Collection entries:
*-*-*
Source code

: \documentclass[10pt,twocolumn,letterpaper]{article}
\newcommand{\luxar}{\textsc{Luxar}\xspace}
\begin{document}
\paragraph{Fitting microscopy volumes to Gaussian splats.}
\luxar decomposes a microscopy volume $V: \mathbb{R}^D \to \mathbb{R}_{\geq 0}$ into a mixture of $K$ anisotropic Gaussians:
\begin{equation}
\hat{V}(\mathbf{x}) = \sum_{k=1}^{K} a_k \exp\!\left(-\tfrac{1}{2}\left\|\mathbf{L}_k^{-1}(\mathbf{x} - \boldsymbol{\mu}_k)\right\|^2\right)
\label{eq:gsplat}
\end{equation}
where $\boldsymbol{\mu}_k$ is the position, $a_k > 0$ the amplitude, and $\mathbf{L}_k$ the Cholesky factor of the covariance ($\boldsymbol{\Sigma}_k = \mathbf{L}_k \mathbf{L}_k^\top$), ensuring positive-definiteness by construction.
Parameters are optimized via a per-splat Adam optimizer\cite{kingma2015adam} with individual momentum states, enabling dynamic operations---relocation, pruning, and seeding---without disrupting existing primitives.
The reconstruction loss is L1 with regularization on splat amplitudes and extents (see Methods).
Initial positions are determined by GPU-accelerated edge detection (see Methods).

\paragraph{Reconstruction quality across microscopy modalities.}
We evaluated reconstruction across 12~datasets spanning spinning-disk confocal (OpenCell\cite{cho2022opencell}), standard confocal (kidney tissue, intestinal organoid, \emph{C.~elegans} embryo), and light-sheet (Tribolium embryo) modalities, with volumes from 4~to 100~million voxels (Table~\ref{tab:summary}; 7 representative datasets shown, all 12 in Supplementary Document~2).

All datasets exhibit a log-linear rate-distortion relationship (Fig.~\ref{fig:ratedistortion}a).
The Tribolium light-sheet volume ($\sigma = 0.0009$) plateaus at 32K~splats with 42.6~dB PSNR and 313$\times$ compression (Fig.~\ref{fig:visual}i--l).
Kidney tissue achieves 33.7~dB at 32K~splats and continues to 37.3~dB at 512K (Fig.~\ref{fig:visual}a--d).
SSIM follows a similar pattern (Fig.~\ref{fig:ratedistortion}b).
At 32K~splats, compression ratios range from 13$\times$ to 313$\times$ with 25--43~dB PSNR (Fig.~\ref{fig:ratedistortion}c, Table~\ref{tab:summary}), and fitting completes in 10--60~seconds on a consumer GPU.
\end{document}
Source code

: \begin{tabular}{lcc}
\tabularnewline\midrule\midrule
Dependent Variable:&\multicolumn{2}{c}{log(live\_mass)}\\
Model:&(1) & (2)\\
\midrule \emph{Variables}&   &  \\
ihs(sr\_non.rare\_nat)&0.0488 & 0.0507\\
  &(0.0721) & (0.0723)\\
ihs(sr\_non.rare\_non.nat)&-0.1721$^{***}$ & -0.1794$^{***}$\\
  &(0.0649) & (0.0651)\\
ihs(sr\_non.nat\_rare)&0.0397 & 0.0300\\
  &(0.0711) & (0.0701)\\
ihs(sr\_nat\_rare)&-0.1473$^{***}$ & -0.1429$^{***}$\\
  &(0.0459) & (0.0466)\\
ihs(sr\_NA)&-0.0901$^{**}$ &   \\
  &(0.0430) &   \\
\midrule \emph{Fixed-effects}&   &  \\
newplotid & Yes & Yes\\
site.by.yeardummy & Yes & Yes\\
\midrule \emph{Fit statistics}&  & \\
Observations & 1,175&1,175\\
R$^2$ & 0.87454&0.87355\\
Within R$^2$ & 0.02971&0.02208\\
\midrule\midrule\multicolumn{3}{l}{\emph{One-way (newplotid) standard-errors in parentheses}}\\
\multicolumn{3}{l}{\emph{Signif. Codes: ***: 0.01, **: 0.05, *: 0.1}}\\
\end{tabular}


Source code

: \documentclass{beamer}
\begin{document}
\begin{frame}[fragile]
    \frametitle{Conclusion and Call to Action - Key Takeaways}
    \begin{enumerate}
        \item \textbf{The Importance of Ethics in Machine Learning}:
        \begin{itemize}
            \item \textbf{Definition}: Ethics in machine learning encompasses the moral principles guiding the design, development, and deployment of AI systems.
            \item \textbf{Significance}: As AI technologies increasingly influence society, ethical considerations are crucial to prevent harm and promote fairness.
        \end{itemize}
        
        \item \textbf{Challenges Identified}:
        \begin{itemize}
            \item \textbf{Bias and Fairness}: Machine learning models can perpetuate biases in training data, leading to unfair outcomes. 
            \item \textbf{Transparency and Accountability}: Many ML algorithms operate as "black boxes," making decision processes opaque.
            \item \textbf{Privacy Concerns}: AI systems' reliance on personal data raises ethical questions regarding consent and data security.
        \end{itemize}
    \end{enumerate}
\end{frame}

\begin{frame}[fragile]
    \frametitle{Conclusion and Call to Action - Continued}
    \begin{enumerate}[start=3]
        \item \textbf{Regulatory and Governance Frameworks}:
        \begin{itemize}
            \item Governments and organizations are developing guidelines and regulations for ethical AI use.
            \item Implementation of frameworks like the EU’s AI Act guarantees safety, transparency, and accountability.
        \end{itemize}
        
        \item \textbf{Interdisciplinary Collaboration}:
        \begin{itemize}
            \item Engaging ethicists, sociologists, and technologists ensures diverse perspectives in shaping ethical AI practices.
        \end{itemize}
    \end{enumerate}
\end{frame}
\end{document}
*-*-*
Activity: Search the entries above for the string "Table". Copy each line that holds it.

Exercise output:
We evaluated reconstruction across 12~datasets spanning spinning-disk confocal (OpenCell\cite{cho2022opencell}), standard confocal (kidney tissue, intestinal organoid, \emph{C.~elegans} embryo), and light-sheet (Tribolium embryo) modalities, with volumes from 4~to 100~million voxels (Table~\ref{tab:summary}; 7 representative datasets shown, all 12 in Supplementary Document~2).
At 32K~splats, compression ratios range from 13$\times$ to 313$\times$ with 25--43~dB PSNR (Fig.~\ref{fig:ratedistortion}c, Table~\ref{tab:summary}), and fitting completes in 10--60~seconds on a consumer GPU.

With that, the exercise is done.